The chain returns gruesomely in the more recent tradition, beginning in the nineteenth century, that portrays Pete as an African man in the service of a European saint. Although dark servants in the Netherlands were not technically enslaved, slavery did very much exist in the overseas territories of the Dutch empire. It is this history that most activists point to as being silenced by the uncritical acceptance of Pete in his existing shape.
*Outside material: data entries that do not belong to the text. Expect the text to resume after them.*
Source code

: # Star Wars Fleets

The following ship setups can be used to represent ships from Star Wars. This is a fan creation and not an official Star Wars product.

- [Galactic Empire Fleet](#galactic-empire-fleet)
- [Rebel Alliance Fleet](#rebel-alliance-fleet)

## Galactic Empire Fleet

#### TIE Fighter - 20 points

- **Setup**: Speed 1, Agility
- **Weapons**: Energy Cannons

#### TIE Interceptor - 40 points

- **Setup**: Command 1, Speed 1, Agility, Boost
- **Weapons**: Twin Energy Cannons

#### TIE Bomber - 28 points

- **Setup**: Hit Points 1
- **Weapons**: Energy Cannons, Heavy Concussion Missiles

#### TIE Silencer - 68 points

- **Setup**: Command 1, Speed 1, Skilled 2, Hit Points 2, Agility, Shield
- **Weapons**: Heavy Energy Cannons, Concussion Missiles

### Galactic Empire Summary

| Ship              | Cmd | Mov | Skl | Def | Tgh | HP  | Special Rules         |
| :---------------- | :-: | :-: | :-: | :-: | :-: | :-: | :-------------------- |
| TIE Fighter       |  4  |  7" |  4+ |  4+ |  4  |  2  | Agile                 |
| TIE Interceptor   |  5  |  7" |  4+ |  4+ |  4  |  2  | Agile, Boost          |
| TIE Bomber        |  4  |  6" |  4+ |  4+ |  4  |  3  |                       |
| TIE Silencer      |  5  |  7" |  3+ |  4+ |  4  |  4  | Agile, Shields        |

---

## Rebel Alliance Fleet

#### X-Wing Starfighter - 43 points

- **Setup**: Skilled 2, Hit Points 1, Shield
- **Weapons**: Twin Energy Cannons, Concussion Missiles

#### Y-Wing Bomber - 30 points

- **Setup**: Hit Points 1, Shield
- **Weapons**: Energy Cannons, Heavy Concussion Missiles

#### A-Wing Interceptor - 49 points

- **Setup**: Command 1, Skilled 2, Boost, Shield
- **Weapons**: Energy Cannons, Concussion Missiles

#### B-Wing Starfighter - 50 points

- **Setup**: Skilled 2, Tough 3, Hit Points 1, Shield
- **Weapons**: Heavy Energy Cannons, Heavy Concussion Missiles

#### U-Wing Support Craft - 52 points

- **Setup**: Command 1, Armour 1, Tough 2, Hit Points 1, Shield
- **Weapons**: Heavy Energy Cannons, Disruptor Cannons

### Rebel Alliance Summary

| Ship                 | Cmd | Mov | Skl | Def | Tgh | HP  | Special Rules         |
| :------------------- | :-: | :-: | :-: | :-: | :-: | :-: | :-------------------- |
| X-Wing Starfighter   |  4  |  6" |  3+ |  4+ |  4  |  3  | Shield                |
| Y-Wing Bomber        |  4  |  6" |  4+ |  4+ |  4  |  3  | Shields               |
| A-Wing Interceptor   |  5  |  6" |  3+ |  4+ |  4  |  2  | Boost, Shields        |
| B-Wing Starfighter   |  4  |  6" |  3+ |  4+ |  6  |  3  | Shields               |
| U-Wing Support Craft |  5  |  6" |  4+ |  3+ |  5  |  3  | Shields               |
This shape is of course that of the ‘Sambo’. Whereas nineteenth-century depictions of Pete still show a ‘neutral’ man of African descent, in the twentieth century Pete merged with the international Sambo caricature, including red lips, golden earrings, and silly behaviour. The endurance of this figure always comes as a shock to Americans or Brits who thought of the Netherlands as a fair and open country. Anti-racism activists in the Netherlands have made grateful use of this cultural disjunction between the anglophone and the germanic world (blacking up also occurs in countries such as Belgium, Germany and Austria) by confronting their compatriots with the judgment of international experts, or even the British vox pop.
This approach, coupled with demonstrations and judicial action, seems to be having effect. Although there have been protests since the 1960s, these were never picked up by mainstream media or in national politics on the scale we are seeing now. This year, an unprecedented number of Dutch intellectuals and celebrities spoke out against the stereotype; national politicians have taken a stance; and sellers of seasonal sweets and decorations have deemed it wise to change their marketing strategy.
So why has Pete been able to mask as innocent for so long? Apart from the associations with childhood and friendship mentioned above, at least two factors play a role. Lacking a civil rights movement like the one in the US, including subsequent educational reforms, the Dutch have not learnt to recognise the racist Sambo character.
But various academic studies have noted a second factor: the cherished Dutch self-image of being an open and fair society. A large part of the Dutch public as well as the political establishment, including initially prime minister Mark Rutte, has responded to the criticism with outright denial. They refuse to let their fond memories be tinged with the hateful epithet of racism. Anger at ‘accusations’ of racism has been running so high that riot police had to be on stand-by for this year’s opening of the festive season.
A final note on where this tradition may be going. Because much of the critique has been focusing on blackface in the narrowest sense, there is now a tendency to erase representations of Pete as a brown-skinned man altogether – so not just (belittling) representations by pink actors. In children’s books, for instance, Pete is increasingly pale, and a large Dutch internet company has even completely eliminated Pete from its adverts, now only showing the old white saint.
These steps run the danger of replacing a racism of ridicule by a racism of marginalisation. Surely, it is not Pete’s colour which is racist, but the servile and subhuman features of Nicholas’s ‘cheerful little help’ that existing depictions have associated with that colour for so long.
This winter in racist Europe, I encountered a popular representation of a dark-skinned man, not as a slave or servant, but as King.
More on the ancestry of Black Pete can be found in Allison Blakely’s standard work Blacks in the Dutch World: The Evolution of Racial Imagery in a Modern Society (Bloomington, 1993).